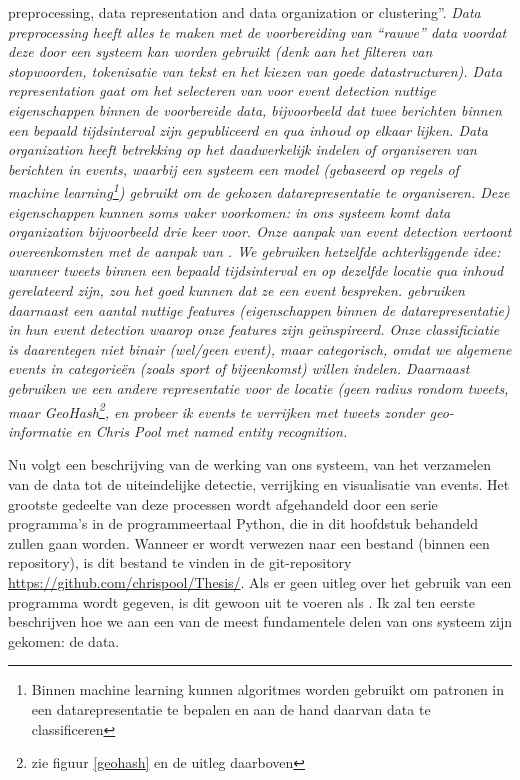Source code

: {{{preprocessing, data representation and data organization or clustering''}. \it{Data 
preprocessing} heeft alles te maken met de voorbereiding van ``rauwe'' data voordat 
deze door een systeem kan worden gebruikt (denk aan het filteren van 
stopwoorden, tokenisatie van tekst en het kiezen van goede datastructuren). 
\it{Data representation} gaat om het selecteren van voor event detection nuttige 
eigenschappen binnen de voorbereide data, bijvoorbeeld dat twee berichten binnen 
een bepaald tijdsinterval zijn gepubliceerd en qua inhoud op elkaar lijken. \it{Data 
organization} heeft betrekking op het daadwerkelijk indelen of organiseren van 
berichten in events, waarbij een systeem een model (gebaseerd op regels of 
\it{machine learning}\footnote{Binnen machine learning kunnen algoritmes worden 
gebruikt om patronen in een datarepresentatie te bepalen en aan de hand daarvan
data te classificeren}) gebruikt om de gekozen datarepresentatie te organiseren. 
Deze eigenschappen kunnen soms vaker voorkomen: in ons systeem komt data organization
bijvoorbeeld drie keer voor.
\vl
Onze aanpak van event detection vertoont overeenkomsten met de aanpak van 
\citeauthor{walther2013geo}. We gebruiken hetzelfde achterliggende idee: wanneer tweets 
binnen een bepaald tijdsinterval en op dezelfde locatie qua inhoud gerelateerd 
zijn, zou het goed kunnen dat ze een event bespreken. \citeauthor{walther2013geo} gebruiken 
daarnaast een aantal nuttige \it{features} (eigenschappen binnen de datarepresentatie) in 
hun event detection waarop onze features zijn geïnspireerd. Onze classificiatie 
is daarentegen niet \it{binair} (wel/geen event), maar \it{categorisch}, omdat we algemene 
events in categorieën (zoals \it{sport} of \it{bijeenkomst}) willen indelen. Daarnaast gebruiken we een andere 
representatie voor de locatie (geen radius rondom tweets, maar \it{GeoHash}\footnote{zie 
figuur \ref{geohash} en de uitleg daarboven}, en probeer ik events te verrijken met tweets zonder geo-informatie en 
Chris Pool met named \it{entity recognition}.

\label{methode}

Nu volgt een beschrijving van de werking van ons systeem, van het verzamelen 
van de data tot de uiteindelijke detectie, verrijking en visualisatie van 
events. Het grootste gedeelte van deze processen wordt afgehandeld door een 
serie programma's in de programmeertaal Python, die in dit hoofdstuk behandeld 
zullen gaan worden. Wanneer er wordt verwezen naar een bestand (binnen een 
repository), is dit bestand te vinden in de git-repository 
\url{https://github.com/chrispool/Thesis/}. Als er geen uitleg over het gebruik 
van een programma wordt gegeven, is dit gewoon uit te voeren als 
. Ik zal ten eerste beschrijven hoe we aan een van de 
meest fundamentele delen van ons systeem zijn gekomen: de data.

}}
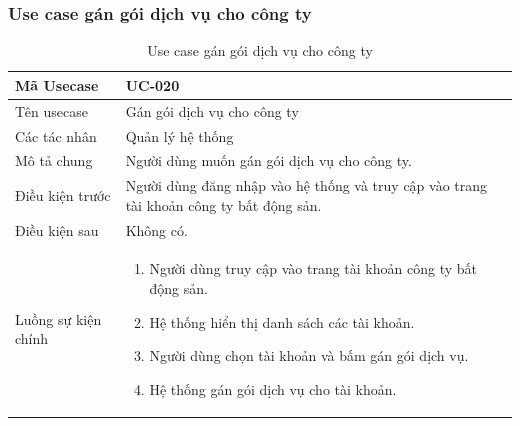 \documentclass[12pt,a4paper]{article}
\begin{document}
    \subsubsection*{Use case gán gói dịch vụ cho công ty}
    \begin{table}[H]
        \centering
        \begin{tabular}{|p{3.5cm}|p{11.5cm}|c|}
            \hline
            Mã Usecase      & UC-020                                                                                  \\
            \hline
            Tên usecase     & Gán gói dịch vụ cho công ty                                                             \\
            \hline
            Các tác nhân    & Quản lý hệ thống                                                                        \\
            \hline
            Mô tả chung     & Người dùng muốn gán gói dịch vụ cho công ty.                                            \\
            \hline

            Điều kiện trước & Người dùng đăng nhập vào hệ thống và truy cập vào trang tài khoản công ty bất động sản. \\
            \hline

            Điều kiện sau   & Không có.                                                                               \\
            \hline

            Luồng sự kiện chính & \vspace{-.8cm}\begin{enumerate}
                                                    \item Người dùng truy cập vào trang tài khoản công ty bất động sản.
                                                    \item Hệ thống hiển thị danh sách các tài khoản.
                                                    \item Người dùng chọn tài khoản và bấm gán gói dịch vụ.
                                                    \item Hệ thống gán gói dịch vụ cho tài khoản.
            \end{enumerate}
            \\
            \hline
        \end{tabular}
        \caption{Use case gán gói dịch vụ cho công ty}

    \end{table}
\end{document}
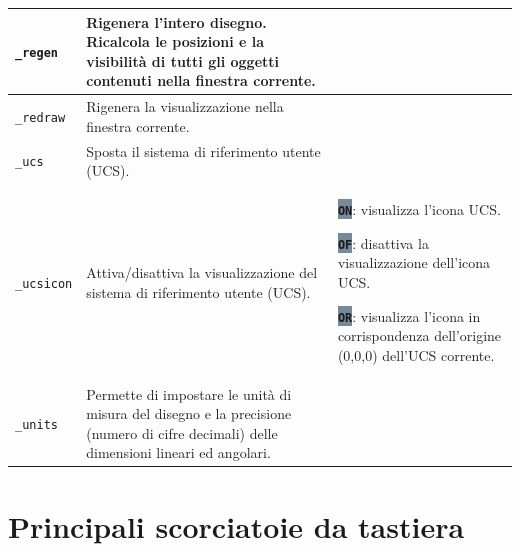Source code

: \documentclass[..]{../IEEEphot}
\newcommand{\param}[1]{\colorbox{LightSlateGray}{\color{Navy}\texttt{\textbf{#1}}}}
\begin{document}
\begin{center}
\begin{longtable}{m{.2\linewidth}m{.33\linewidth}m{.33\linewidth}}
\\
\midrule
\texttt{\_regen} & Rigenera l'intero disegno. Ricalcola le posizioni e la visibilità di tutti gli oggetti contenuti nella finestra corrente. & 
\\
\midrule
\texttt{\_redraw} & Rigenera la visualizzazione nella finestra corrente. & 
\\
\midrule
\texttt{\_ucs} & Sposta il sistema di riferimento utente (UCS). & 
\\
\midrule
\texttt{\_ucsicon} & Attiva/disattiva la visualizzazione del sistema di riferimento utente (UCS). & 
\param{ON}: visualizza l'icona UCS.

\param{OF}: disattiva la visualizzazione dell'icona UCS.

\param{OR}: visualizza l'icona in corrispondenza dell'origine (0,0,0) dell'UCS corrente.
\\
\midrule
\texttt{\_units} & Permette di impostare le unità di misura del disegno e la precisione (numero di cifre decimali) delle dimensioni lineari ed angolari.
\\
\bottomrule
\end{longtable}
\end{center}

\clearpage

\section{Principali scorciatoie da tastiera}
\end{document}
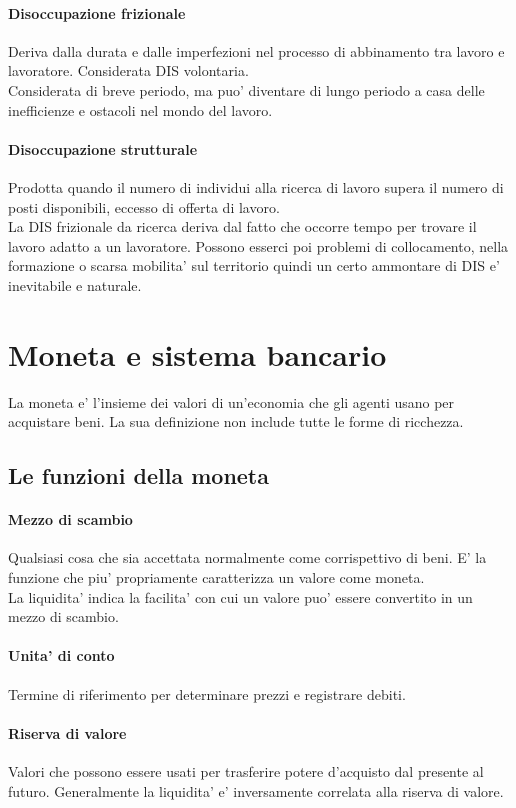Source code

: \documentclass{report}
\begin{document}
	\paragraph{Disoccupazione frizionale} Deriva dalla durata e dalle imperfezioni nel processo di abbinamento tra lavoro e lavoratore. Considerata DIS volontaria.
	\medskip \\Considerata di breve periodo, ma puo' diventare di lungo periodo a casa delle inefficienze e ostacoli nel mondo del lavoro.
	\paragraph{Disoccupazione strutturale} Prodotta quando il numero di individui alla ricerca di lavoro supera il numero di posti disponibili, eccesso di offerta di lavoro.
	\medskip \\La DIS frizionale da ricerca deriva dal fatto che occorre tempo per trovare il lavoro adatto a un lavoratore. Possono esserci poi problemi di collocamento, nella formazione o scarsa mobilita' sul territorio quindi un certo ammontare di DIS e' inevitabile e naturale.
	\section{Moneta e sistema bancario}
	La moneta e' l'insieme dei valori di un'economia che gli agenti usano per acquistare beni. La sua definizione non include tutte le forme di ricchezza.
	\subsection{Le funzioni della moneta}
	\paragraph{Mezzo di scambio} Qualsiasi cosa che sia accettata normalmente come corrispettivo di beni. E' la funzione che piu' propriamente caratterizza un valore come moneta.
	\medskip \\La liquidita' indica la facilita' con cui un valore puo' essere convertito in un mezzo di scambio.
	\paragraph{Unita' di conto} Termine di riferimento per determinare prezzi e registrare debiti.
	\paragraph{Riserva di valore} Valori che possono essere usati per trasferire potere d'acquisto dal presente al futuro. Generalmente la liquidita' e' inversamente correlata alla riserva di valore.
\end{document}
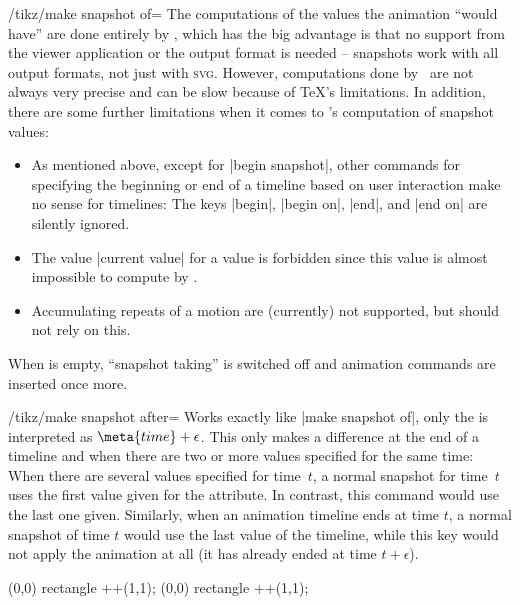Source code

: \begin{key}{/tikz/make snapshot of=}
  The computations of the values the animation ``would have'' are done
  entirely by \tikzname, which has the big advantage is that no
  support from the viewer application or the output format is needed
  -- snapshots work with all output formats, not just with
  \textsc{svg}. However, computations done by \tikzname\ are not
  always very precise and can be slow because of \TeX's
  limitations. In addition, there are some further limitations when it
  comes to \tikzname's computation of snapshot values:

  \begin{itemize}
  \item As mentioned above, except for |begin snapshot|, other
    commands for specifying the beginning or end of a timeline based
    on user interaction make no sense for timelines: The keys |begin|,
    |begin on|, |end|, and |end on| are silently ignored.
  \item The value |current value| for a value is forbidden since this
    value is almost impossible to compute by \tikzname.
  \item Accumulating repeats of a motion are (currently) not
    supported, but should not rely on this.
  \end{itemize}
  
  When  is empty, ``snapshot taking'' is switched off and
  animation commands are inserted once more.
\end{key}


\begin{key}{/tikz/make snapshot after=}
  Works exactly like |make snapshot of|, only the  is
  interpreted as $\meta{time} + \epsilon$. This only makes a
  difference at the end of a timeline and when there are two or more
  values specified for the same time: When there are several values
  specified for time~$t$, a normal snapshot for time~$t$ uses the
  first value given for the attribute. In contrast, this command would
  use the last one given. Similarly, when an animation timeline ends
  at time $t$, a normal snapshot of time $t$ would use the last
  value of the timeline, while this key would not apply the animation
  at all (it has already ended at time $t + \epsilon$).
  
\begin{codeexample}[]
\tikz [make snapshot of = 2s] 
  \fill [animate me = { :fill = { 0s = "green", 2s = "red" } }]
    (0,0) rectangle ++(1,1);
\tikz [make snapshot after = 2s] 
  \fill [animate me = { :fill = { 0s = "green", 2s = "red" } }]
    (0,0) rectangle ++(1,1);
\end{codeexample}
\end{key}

- - - - -

* [What is being asked]
Each line of the entries where the string "thống" occurs should be shown.

* [Solved exercise]
            Các tác nhân    & Quản lý hệ thống                                                                        \\
            Điều kiện trước & Người dùng đăng nhập vào hệ thống và truy cập vào trang tài khoản công ty bất động sản. \\
                                                    \item Hệ thống hiển thị danh sách các tài khoản.
                                                    \item Hệ thống gán gói dịch vụ cho tài khoản.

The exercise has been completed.